• **Requirement**: Below are lines of data, and only some are wanted. Please repeat exactly those from the line that has "maintain detection effectiveness" through the line that has "weights, per-branch scores, risk".

[Stored entries]
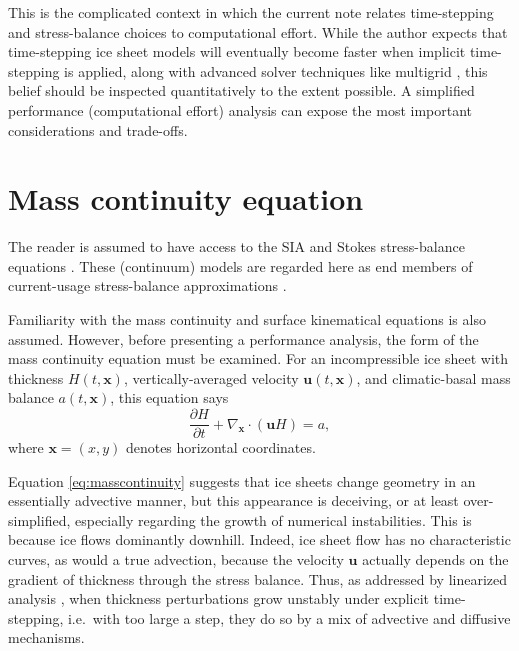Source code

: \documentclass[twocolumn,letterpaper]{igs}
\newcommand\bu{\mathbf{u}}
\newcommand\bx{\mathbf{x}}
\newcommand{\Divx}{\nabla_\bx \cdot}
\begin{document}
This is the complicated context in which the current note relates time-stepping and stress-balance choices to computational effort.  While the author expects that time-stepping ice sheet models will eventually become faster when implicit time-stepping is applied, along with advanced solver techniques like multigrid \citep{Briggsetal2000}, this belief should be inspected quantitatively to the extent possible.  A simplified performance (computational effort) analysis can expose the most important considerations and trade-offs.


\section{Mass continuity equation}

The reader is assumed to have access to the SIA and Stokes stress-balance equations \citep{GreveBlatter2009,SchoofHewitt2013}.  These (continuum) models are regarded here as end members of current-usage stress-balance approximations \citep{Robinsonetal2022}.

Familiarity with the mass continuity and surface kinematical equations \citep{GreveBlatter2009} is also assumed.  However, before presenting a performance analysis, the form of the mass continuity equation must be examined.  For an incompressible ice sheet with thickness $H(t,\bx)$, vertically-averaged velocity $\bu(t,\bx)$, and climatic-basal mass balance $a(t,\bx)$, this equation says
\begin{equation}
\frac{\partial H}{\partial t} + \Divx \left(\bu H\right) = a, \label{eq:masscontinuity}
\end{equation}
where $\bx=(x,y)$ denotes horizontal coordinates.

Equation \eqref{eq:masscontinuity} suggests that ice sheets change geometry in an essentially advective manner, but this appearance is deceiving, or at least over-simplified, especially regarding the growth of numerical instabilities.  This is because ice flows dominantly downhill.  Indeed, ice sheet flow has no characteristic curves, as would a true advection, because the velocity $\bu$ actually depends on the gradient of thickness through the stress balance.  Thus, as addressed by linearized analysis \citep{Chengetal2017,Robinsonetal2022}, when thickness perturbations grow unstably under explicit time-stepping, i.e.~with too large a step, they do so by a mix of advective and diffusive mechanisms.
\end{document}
---
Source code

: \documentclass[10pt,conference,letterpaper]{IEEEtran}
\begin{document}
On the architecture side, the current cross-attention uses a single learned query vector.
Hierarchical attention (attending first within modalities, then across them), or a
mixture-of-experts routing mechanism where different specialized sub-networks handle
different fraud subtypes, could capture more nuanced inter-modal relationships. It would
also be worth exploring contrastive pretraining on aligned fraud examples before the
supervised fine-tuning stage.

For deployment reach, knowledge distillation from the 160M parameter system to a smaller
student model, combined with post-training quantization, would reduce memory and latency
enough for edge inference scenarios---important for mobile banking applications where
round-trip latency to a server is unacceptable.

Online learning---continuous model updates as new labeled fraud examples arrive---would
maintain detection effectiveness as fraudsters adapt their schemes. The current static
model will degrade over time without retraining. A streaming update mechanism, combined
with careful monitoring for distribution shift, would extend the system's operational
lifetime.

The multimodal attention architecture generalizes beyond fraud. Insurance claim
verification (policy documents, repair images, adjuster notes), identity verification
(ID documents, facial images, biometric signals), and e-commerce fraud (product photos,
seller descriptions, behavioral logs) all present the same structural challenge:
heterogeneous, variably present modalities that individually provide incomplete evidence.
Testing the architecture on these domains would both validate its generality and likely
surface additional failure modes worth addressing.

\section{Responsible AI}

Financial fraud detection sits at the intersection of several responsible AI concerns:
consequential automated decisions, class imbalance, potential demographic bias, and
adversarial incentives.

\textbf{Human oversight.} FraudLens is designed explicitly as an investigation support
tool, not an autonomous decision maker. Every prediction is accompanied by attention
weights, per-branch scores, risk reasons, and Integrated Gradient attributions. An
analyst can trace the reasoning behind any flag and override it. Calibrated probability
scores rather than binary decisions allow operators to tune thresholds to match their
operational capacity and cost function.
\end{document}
==
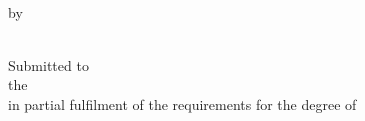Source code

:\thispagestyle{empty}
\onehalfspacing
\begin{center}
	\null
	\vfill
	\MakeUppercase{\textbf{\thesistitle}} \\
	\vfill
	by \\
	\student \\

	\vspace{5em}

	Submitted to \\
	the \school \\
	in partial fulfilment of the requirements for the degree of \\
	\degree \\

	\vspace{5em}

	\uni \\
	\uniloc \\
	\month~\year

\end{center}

• **Answer for this exercise**:
maintain detection effectiveness as fraudsters adapt their schemes. The current static
model will degrade over time without retraining. A streaming update mechanism, combined
with careful monitoring for distribution shift, would extend the system's operational
lifetime.

The multimodal attention architecture generalizes beyond fraud. Insurance claim
verification (policy documents, repair images, adjuster notes), identity verification
(ID documents, facial images, biometric signals), and e-commerce fraud (product photos,
seller descriptions, behavioral logs) all present the same structural challenge:
heterogeneous, variably present modalities that individually provide incomplete evidence.
Testing the architecture on these domains would both validate its generality and likely
surface additional failure modes worth addressing.

\section{Responsible AI}

Financial fraud detection sits at the intersection of several responsible AI concerns:
consequential automated decisions, class imbalance, potential demographic bias, and
adversarial incentives.

\textbf{Human oversight.} FraudLens is designed explicitly as an investigation support
tool, not an autonomous decision maker. Every prediction is accompanied by attention
weights, per-branch scores, risk reasons, and Integrated Gradient attributions. An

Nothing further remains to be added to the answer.